What's new with Cypher2

Cypher2 took years to create because literally every part of the Cypher engine has been overhauled to make it more powerful than before. Updates include:

  • A far more intuitive TransMod with three times as many Mod Slots, dozens of new sources and all manner of real-time monitoring to help you navigate the system.
  • A fully scalable vector-based GUI with color themes for every taste and lighting environment.
  • The same circuit modelled filters, plus four brand new models.
  • The powerful FX engine from Strobe2 — with a few new twists
  • The most capable sequencer / arpeggiator we've ever shipped.
  • Switchable tri / sin core oscillators with additional audio-rate modulation paths for more complex, dynamic timbres.
  • New polyphonic distortion and waveshaping modules including wavefolders, all modulatable in real time.
  • Spline Curves, Maths Modules, X/Y, slew generators, keyzones and a raft of Euro-inspired modulation tweaks.
  • LFOs with multiple phase outputs and sub-oscillators, envelopes with four simultaneous curves and dual looping ramps.

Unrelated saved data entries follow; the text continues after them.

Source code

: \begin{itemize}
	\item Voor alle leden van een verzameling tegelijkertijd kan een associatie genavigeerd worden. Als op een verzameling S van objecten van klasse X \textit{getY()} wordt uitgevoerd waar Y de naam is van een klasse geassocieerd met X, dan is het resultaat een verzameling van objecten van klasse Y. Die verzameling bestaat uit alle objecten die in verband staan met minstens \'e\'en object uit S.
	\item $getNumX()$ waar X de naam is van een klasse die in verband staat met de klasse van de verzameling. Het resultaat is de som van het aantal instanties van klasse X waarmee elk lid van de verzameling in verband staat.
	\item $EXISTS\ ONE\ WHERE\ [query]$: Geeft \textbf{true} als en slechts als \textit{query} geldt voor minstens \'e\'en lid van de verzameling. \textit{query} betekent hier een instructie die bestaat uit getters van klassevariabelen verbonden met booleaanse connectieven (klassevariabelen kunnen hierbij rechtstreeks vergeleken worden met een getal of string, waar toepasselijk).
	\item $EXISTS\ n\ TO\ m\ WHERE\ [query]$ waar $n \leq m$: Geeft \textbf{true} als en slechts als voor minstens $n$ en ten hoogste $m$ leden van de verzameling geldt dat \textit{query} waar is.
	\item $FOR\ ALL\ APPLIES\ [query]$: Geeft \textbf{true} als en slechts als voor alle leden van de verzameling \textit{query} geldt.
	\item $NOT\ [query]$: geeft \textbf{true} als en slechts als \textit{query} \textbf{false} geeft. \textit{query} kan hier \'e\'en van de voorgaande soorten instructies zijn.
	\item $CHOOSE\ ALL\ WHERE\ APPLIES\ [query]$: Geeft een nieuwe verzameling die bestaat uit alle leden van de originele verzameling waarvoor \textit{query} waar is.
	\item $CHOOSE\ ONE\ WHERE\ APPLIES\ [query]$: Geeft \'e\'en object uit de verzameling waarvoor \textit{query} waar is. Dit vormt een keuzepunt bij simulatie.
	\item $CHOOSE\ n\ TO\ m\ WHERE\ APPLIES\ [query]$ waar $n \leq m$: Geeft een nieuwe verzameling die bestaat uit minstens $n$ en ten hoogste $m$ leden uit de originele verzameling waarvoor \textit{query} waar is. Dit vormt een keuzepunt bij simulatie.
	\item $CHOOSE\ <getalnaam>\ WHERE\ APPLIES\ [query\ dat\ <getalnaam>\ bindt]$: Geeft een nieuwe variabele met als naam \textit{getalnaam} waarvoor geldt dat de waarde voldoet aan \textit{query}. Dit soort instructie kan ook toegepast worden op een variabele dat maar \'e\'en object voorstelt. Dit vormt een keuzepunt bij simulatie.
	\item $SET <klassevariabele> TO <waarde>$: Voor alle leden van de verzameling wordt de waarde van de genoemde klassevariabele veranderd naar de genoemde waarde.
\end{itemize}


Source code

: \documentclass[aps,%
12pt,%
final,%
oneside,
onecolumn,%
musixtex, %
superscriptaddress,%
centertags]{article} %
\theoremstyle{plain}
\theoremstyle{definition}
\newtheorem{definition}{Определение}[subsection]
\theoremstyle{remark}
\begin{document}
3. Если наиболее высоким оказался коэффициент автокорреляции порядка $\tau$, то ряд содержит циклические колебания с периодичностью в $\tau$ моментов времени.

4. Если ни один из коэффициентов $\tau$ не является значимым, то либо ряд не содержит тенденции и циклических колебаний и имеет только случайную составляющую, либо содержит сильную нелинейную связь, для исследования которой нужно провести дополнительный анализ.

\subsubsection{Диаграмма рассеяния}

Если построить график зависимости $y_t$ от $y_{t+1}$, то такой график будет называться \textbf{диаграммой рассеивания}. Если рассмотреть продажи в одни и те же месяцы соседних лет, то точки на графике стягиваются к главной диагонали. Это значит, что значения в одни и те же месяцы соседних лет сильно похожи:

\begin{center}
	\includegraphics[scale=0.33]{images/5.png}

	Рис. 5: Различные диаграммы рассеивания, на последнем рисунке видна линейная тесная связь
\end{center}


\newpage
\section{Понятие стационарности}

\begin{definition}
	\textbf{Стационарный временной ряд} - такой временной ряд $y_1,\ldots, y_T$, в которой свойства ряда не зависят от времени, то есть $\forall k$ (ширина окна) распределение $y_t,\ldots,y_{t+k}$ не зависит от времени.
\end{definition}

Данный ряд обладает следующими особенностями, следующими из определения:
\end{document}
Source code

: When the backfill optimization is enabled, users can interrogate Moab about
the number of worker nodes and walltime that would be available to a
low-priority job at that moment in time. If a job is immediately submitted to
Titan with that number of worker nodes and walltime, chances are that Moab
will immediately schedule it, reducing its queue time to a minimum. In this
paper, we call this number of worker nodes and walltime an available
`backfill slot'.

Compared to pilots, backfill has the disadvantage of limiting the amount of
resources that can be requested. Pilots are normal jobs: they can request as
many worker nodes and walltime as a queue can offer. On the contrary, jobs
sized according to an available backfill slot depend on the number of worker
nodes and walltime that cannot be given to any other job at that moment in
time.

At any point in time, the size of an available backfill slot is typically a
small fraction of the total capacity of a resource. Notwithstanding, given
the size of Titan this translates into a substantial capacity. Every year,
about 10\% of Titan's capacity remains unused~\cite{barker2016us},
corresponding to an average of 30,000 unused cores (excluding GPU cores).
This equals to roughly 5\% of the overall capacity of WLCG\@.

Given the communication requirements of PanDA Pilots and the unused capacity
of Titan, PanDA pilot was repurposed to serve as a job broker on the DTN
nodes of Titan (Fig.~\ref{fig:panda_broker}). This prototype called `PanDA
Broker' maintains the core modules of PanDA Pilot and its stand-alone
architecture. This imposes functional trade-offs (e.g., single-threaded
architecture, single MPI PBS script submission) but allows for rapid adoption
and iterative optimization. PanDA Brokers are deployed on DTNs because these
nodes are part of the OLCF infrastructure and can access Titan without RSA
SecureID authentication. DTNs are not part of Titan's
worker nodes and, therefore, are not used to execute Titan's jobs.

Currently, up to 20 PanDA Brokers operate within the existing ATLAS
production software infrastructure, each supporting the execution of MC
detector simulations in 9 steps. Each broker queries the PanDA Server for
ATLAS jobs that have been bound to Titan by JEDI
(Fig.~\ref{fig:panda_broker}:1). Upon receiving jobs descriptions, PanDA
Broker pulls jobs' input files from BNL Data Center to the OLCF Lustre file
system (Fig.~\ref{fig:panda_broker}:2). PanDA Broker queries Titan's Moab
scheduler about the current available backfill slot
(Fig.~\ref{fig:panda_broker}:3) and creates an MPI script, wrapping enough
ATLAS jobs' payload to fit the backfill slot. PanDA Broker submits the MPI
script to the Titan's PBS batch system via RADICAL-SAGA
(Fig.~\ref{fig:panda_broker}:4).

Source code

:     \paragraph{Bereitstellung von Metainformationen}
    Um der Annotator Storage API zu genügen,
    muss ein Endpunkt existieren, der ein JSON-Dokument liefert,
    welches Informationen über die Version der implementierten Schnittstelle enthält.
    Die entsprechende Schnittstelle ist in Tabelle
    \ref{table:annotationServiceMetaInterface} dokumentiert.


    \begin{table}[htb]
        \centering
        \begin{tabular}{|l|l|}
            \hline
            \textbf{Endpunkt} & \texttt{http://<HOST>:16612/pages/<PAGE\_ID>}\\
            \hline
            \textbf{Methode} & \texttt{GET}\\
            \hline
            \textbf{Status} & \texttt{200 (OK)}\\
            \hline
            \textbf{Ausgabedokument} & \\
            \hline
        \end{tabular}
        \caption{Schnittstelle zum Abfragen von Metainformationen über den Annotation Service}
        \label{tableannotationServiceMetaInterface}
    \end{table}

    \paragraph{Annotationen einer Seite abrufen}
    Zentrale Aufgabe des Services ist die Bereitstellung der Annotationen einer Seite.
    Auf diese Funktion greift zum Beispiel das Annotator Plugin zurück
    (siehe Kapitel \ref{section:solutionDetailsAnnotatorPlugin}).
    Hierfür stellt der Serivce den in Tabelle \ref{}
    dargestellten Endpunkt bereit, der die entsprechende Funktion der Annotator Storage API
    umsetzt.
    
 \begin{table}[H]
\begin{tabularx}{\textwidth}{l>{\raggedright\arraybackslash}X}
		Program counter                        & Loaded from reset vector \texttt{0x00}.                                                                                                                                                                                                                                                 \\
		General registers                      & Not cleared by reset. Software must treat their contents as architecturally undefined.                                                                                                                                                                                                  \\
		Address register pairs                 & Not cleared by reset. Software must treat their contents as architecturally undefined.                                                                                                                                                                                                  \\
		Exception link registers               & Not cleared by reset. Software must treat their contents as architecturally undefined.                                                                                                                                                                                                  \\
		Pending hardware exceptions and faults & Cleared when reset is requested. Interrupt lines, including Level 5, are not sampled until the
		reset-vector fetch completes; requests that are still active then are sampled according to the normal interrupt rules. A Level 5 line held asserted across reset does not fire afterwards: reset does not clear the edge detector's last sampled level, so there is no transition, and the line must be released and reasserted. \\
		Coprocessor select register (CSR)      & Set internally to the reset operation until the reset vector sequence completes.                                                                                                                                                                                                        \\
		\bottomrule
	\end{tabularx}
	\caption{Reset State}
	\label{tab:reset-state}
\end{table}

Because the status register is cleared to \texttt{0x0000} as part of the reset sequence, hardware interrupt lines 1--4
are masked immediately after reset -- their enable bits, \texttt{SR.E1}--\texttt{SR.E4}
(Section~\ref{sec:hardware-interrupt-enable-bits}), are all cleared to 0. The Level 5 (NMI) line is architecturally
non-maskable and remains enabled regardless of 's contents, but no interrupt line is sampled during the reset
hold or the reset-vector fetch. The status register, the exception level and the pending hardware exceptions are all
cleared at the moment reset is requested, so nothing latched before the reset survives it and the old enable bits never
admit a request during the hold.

  • A poly audio routing subsystem that lets you apply different FX mixes to different oscillators, different parts of the keyboard, different bits of the frequency spectrum or even the attack and release phase of the same sound.
  • Assignable, flexible MPE controllers to enable full expressive playing from ROLI Seaboards, BLOCKs and MPE-compatible instruments from other vendors.